§ Task item:
Give the number of lines in the listing below that include the word "HEXISTS", with nothing more.

§ Data to use:

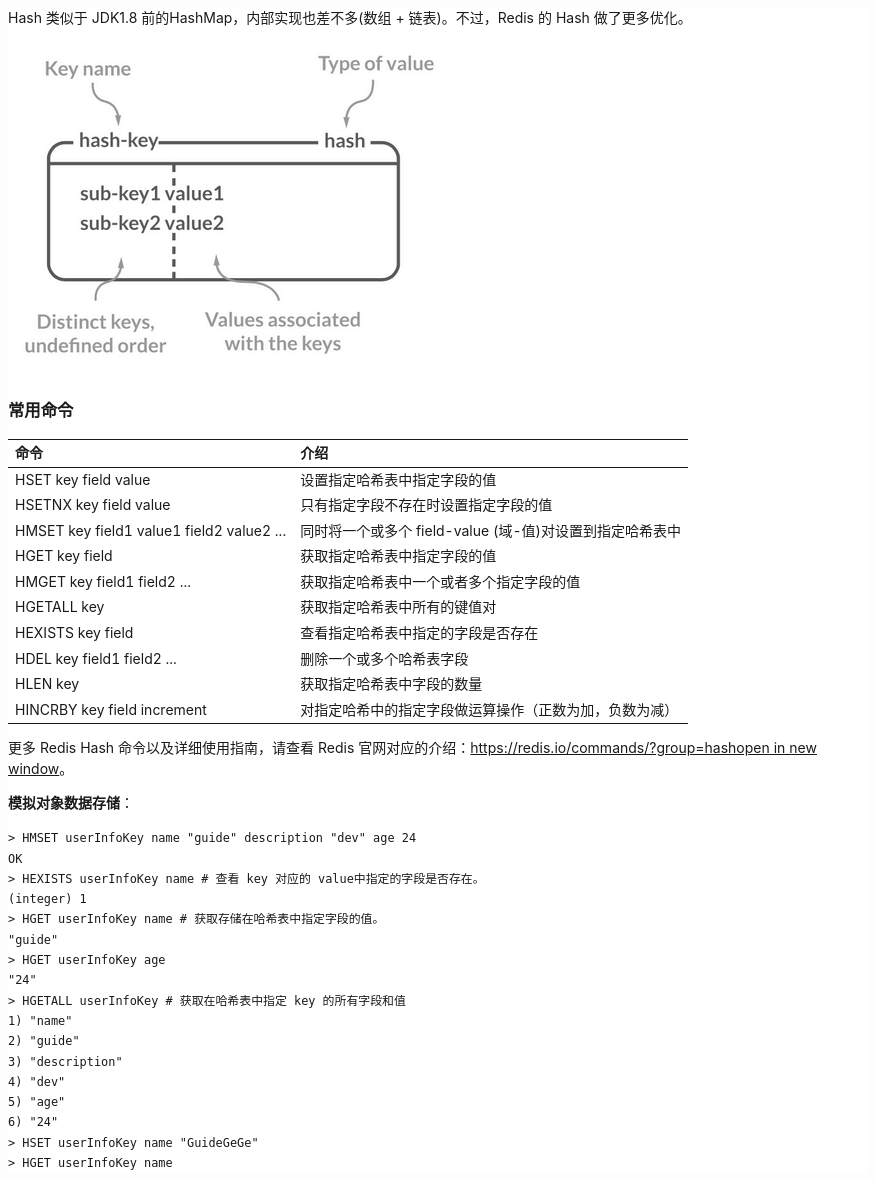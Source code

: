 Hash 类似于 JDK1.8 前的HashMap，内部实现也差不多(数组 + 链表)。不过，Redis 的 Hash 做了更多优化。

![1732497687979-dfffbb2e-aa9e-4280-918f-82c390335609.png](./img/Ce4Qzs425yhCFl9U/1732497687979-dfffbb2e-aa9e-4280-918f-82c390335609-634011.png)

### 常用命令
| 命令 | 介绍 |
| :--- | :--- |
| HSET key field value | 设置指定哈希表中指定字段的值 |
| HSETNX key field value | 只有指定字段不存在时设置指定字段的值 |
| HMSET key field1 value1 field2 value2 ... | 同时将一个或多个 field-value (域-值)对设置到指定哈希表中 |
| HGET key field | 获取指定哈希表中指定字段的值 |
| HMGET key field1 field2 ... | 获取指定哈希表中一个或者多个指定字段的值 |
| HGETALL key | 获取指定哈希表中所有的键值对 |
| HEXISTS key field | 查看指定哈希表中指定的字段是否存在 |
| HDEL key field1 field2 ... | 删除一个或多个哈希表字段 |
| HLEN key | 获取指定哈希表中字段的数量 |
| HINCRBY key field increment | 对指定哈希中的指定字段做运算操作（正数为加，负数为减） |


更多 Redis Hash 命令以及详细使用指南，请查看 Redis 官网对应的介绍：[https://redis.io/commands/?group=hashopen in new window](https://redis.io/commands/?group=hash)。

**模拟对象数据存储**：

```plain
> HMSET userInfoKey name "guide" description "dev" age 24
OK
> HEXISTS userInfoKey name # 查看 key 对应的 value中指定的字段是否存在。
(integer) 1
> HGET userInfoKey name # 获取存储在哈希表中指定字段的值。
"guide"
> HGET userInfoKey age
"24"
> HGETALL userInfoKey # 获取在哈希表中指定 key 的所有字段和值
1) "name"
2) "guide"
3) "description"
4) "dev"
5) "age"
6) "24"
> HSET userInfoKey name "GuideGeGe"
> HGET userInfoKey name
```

==

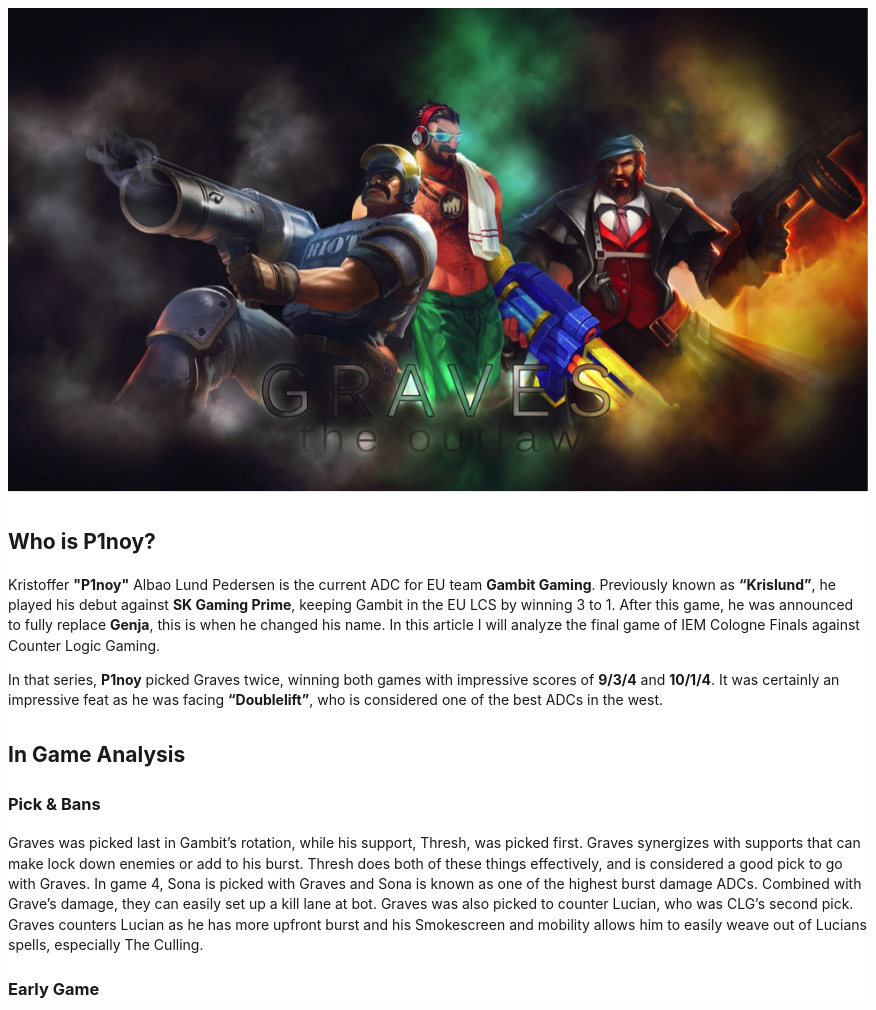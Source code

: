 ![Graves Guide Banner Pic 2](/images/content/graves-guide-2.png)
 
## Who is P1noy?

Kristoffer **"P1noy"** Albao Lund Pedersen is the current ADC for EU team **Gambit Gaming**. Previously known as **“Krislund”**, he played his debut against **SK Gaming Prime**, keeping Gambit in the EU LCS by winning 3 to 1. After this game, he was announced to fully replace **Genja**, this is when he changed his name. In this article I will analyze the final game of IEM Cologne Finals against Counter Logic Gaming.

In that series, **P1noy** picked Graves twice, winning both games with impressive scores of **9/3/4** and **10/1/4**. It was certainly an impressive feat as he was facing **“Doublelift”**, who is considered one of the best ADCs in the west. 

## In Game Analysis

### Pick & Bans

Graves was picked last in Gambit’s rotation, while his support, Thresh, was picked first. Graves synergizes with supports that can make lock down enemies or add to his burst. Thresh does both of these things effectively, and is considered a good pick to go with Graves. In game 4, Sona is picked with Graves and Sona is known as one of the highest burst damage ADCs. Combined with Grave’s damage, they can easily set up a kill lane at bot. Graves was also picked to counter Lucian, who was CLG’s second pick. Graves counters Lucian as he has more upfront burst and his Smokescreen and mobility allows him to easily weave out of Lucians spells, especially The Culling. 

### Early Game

---

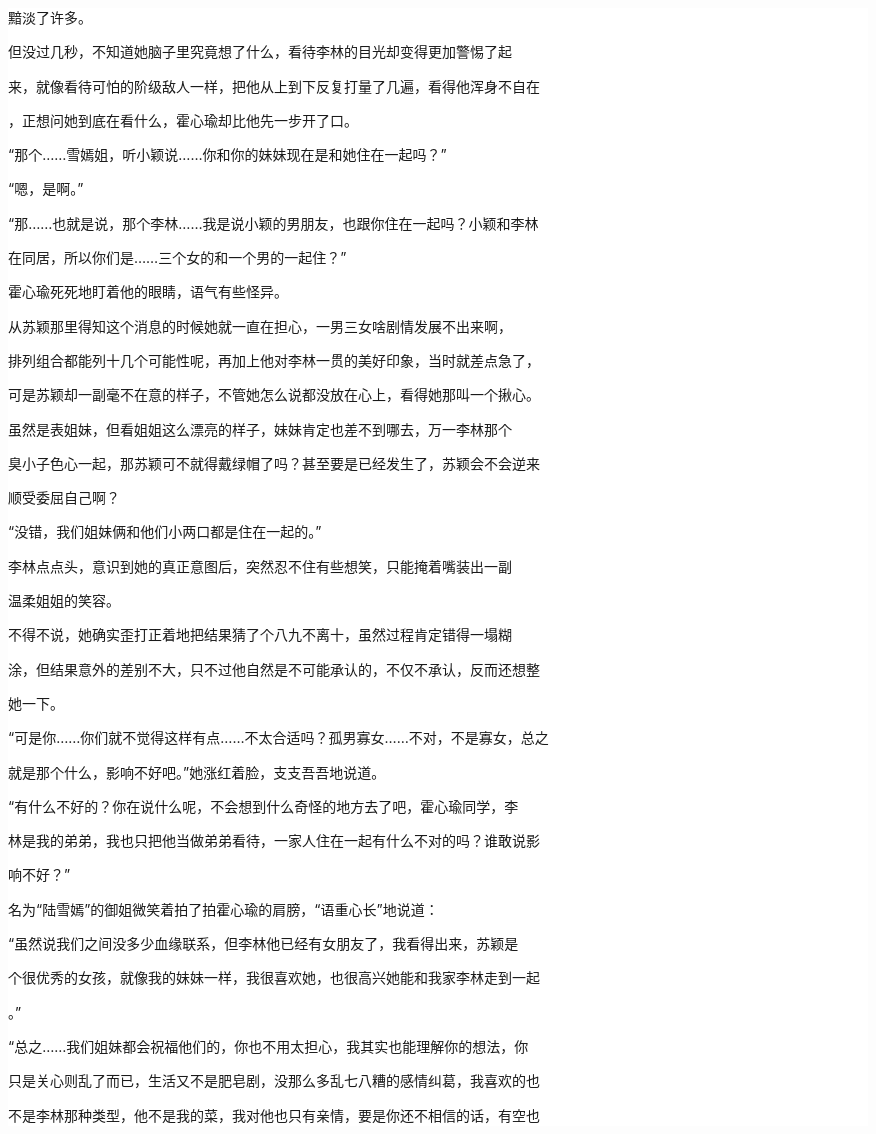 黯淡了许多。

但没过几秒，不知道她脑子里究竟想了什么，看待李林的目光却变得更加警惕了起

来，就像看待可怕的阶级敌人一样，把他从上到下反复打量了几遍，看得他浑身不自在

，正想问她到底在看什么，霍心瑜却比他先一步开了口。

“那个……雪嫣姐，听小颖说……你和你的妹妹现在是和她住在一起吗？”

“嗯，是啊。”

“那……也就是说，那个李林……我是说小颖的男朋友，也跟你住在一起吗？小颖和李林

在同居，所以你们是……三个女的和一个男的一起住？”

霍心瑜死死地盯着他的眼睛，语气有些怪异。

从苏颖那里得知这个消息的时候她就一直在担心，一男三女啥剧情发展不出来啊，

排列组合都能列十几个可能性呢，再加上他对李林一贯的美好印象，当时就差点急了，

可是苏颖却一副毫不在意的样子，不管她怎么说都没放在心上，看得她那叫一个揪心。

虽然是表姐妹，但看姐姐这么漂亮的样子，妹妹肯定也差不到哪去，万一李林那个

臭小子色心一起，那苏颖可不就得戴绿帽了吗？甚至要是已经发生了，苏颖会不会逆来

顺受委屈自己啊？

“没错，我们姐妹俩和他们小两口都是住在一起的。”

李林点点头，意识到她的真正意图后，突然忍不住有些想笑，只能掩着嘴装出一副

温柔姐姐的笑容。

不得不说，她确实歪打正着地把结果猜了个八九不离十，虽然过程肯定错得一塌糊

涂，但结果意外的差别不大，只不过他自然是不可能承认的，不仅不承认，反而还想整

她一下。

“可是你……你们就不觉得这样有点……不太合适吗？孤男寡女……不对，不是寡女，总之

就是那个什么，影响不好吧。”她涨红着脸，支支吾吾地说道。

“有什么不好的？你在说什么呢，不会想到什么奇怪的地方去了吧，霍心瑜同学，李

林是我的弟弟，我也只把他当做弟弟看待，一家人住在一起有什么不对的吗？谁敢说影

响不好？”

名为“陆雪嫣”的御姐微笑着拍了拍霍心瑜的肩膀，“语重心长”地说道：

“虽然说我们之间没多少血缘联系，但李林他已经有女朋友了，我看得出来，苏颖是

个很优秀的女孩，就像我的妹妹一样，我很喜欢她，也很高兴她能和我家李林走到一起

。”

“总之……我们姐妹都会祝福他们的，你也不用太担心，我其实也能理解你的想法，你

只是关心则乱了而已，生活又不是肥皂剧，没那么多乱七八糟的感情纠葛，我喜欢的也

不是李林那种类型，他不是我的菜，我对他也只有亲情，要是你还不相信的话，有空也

§ Solution to this task:
2